Now try to run it with the command:
docker-compose up -d
You should now see that it first builds the image because it doesn’t exist yet. After the build is complete, it starts up the container. Test the application by going to http://localhost/.
Now let's break our image. Remove the CMD
instruction from the
Dockerfile of the Angular app. Now run the following command again:
docker-compose up -d
If you test the app it still works. This is because Docker Compose does not rebuild images unless you tell it to. Run the following command to explicitly instruct a rebuild, after that run it again:
docker-compose build
docker-compose up -d
Now our image is being rebuild, and if you test the app you will see it doesn’t work any longer. If you check the container status, you will see that it isn’t even running because we didn’t specify a command. So, let’s modify the docker-compose.yml file again to fix it:
version: '3.3'
services:
angular-app:
build: app
ports:
- "80:4200"
command: npm start
Now run it again, and the application should work once more. The
command
option also accepts a list similar to the CMD
instruction
for the Dockerfile. Also note that the command
option also overrides
the CMD
instruction. There is also an entrypoint
option, which
overrides the ENTRYPOINT
instruction from the Dockerfile in a similar
fashion. In general, therefore, the instructions listed in the Compose
file are leading. It also nicely demonstrates that Docker Compose is not
limited for simply running sets of containers. It could also be used as
a specification for running even a single container, be it with, e.g, a
set of environment variables, exposed ports etc. This could be more
convenient than having to type out the entire docker run
command every
time.
With Docker Compose you can also make use of the host machines’ environment variables. This can be very useful if you need certain information from the host in your container.

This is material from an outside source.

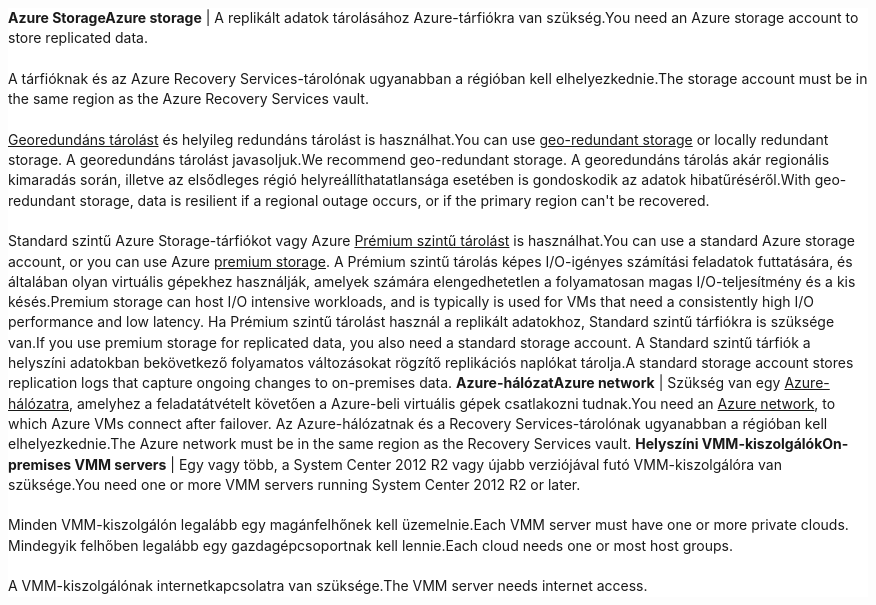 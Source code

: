 <span data-ttu-id="c9851-110">**Azure Storage**</span><span class="sxs-lookup"><span data-stu-id="c9851-110">**Azure storage**</span></span> | <span data-ttu-id="c9851-111">A replikált adatok tárolásához Azure-tárfiókra van szükség.</span><span class="sxs-lookup"><span data-stu-id="c9851-111">You need an Azure storage account to store replicated data.</span></span><br/><br/> <span data-ttu-id="c9851-112">A tárfióknak és az Azure Recovery Services-tárolónak ugyanabban a régióban kell elhelyezkednie.</span><span class="sxs-lookup"><span data-stu-id="c9851-112">The storage account must be in the same region as the Azure Recovery Services vault.</span></span><br/><br/><span data-ttu-id="c9851-113">[Georedundáns tárolást](../storage/common/storage-redundancy.md#geo-redundant-storage) és helyileg redundáns tárolást is használhat.</span><span class="sxs-lookup"><span data-stu-id="c9851-113">You can use [geo-redundant storage](../storage/common/storage-redundancy.md#geo-redundant-storage) or locally redundant storage.</span></span> <span data-ttu-id="c9851-114">A georedundáns tárolást javasoljuk.</span><span class="sxs-lookup"><span data-stu-id="c9851-114">We recommend geo-redundant storage.</span></span> <span data-ttu-id="c9851-115">A georedundáns tárolás akár regionális kimaradás során, illetve az elsődleges régió helyreállíthatatlansága esetében is gondoskodik az adatok hibatűréséről.</span><span class="sxs-lookup"><span data-stu-id="c9851-115">With geo-redundant storage, data is resilient if a regional outage occurs, or if the primary region can't be recovered.</span></span><br/><br/> <span data-ttu-id="c9851-116">Standard szintű Azure Storage-tárfiókot vagy Azure [Prémium szintű tárolást](../storage/common/storage-premium-storage.md) is használhat.</span><span class="sxs-lookup"><span data-stu-id="c9851-116">You can use a standard Azure storage account, or you can use Azure [premium storage](../storage/common/storage-premium-storage.md).</span></span> <span data-ttu-id="c9851-117">A Prémium szintű tárolás képes I/O-igényes számítási feladatok futtatására, és általában olyan virtuális gépekhez használják, amelyek számára elengedhetetlen a folyamatosan magas I/O-teljesítmény és a kis késés.</span><span class="sxs-lookup"><span data-stu-id="c9851-117">Premium storage can host I/O intensive workloads, and is typically is used for VMs that need a consistently high I/O performance and low latency.</span></span> <span data-ttu-id="c9851-118">Ha Prémium szintű tárolást használ a replikált adatokhoz, Standard szintű tárfiókra is szüksége van.</span><span class="sxs-lookup"><span data-stu-id="c9851-118">If you use premium storage for replicated data, you also need a standard storage account.</span></span> <span data-ttu-id="c9851-119">A Standard szintű tárfiók a helyszíni adatokban bekövetkező folyamatos változásokat rögzítő replikációs naplókat tárolja.</span><span class="sxs-lookup"><span data-stu-id="c9851-119">A standard storage account stores replication logs that capture ongoing changes to on-premises data.</span></span>
<span data-ttu-id="c9851-120">**Azure-hálózat**</span><span class="sxs-lookup"><span data-stu-id="c9851-120">**Azure network**</span></span> | <span data-ttu-id="c9851-121">Szükség van egy [Azure-hálózatra](../virtual-network/virtual-network-get-started-vnet-subnet.md), amelyhez a feladatátvételt követően a Azure-beli virtuális gépek csatlakozni tudnak.</span><span class="sxs-lookup"><span data-stu-id="c9851-121">You need an [Azure network](../virtual-network/virtual-network-get-started-vnet-subnet.md), to which Azure VMs connect after failover.</span></span> <span data-ttu-id="c9851-122">Az Azure-hálózatnak és a Recovery Services-tárolónak ugyanabban a régióban kell elhelyezkednie.</span><span class="sxs-lookup"><span data-stu-id="c9851-122">The Azure network must be in the same region as the Recovery Services vault.</span></span>
<span data-ttu-id="c9851-123">**Helyszíni VMM-kiszolgálók**</span><span class="sxs-lookup"><span data-stu-id="c9851-123">**On-premises VMM servers**</span></span> | <span data-ttu-id="c9851-124">Egy vagy több, a System Center 2012 R2 vagy újabb verziójával futó VMM-kiszolgálóra van szüksége.</span><span class="sxs-lookup"><span data-stu-id="c9851-124">You need one or more VMM servers running System Center 2012 R2 or later.</span></span><br/><br/> <span data-ttu-id="c9851-125">Minden VMM-kiszolgálón legalább egy magánfelhőnek kell üzemelnie.</span><span class="sxs-lookup"><span data-stu-id="c9851-125">Each VMM server must have one or more private clouds.</span></span> <span data-ttu-id="c9851-126">Mindegyik felhőben legalább egy gazdagépcsoportnak kell lennie.</span><span class="sxs-lookup"><span data-stu-id="c9851-126">Each cloud needs one or most host groups.</span></span><br/><br/> <span data-ttu-id="c9851-127">A VMM-kiszolgálónak internetkapcsolatra van szüksége.</span><span class="sxs-lookup"><span data-stu-id="c9851-127">The VMM server needs internet access.</span></span>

Create a file named environment.yml
with the following contents:
version: '3.3'
services:
message:
image: alpine:latest
command: echo ${MESSAGE}
The $ syntax allows us to refer to the host’ environment variables. You can use it in a lot of places within the docker-compose file, e.g. the image name and tag, the port mappings, the volume mappings and so on. To demonstrate this, run the following commands:
FOR LINUX / OSX:
export MESSAGE=Hello from the host!
docker-compose -f environment.yml up
FOR WINDOWS CMD:
set MESSAGE=Hello from the host!
docker-compose -f environment.yml up
You should now see our message being printed by the container.
As you can see it is fairly easy to use environment variables, making them a really powerful feature for Docker Compose. This can be especially helpful in things like an automated build pipeline. You could then, for example, set the environment variables for the name and version you want to give your image, and then use the same Compose file in every build to create an image for a newer version of your application. Also, some users could change some settings without modifying the docker-compose file, like when they want to change the exposed port because it is already in use by something else. All in all, making good use of environment variables allows you to create Compose files that can be reused in various situations.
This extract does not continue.